* REQUIREMENT
From the first line of the records below through the line with "The linkID plugin", output each line exactly; skip the pictures.

* DATA RECORDS
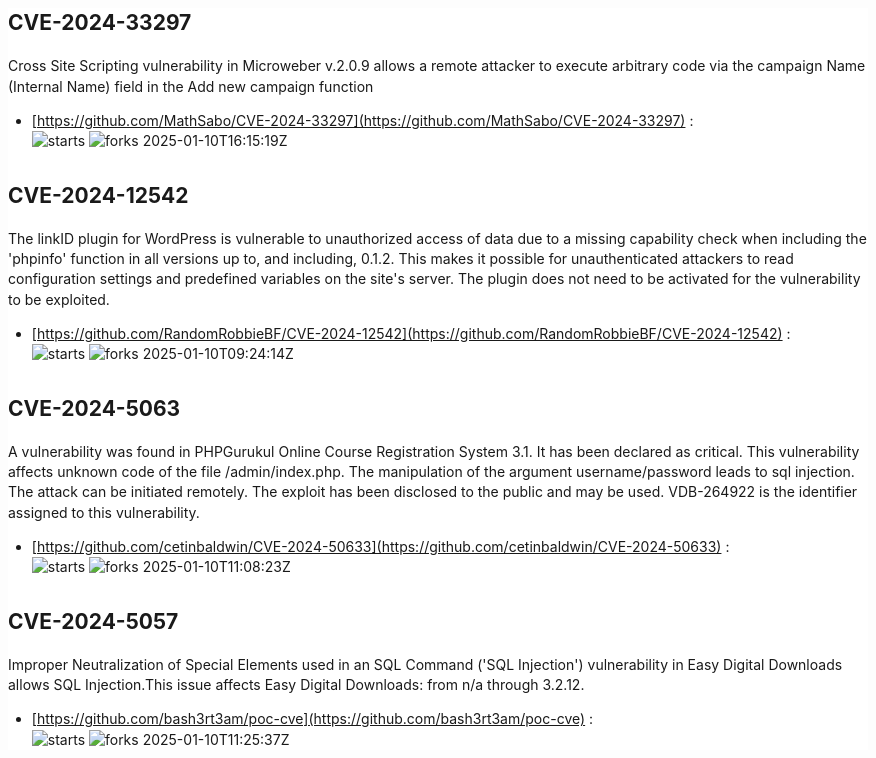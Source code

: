 ## CVE-2024-33297
 Cross Site Scripting vulnerability in Microweber v.2.0.9 allows a remote attacker to execute arbitrary code via the campaign Name (Internal Name) field in the Add new campaign function

- [https://github.com/MathSabo/CVE-2024-33297](https://github.com/MathSabo/CVE-2024-33297) :  
![starts](https://img.shields.io/github/stars/MathSabo/CVE-2024-33297.svg) 
![forks](https://img.shields.io/github/forks/MathSabo/CVE-2024-33297.svg) 
2025-01-10T16:15:19Z

## CVE-2024-12542
 The linkID plugin for WordPress is vulnerable to unauthorized access of data due to a missing capability check when including the 'phpinfo' function in all versions up to, and including, 0.1.2. This makes it possible for unauthenticated attackers to read configuration settings and predefined variables on the site's server. The plugin does not need to be activated for the vulnerability to be exploited.

- [https://github.com/RandomRobbieBF/CVE-2024-12542](https://github.com/RandomRobbieBF/CVE-2024-12542) :  
![starts](https://img.shields.io/github/stars/RandomRobbieBF/CVE-2024-12542.svg) 
![forks](https://img.shields.io/github/forks/RandomRobbieBF/CVE-2024-12542.svg) 
2025-01-10T09:24:14Z

## CVE-2024-5063
 A vulnerability was found in PHPGurukul Online Course Registration System 3.1. It has been declared as critical. This vulnerability affects unknown code of the file /admin/index.php. The manipulation of the argument username/password leads to sql injection. The attack can be initiated remotely. The exploit has been disclosed to the public and may be used. VDB-264922 is the identifier assigned to this vulnerability.

- [https://github.com/cetinbaldwin/CVE-2024-50633](https://github.com/cetinbaldwin/CVE-2024-50633) :  
![starts](https://img.shields.io/github/stars/cetinbaldwin/CVE-2024-50633.svg) 
![forks](https://img.shields.io/github/forks/cetinbaldwin/CVE-2024-50633.svg) 
2025-01-10T11:08:23Z

## CVE-2024-5057
 Improper Neutralization of Special Elements used in an SQL Command ('SQL Injection') vulnerability in Easy Digital Downloads allows SQL Injection.This issue affects Easy Digital Downloads: from n/a through 3.2.12.

- [https://github.com/bash3rt3am/poc-cve](https://github.com/bash3rt3am/poc-cve) :  
![starts](https://img.shields.io/github/stars/bash3rt3am/poc-cve.svg) 
![forks](https://img.shields.io/github/forks/bash3rt3am/poc-cve.svg) 
2025-01-10T11:25:37Z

* EXERCISE OUTPUT
Source code

: ## CVE-2024-33297
 Cross Site Scripting vulnerability in Microweber v.2.0.9 allows a remote attacker to execute arbitrary code via the campaign Name (Internal Name) field in the Add new campaign function

- [https://github.com/MathSabo/CVE-2024-33297](https://github.com/MathSabo/CVE-2024-33297) :  
![starts](https://img.shields.io/github/stars/MathSabo/CVE-2024-33297.svg) 
![forks](https://img.shields.io/github/forks/MathSabo/CVE-2024-33297.svg) 
2025-01-10T16:15:19Z

## CVE-2024-12542
 The linkID plugin for WordPress is vulnerable to unauthorized access of data due to a missing capability check when including the 'phpinfo' function in all versions up to, and including, 0.1.2. This makes it possible for unauthenticated attackers to read configuration settings and predefined variables on the site's server. The plugin does not need to be activated for the vulnerability to be exploited.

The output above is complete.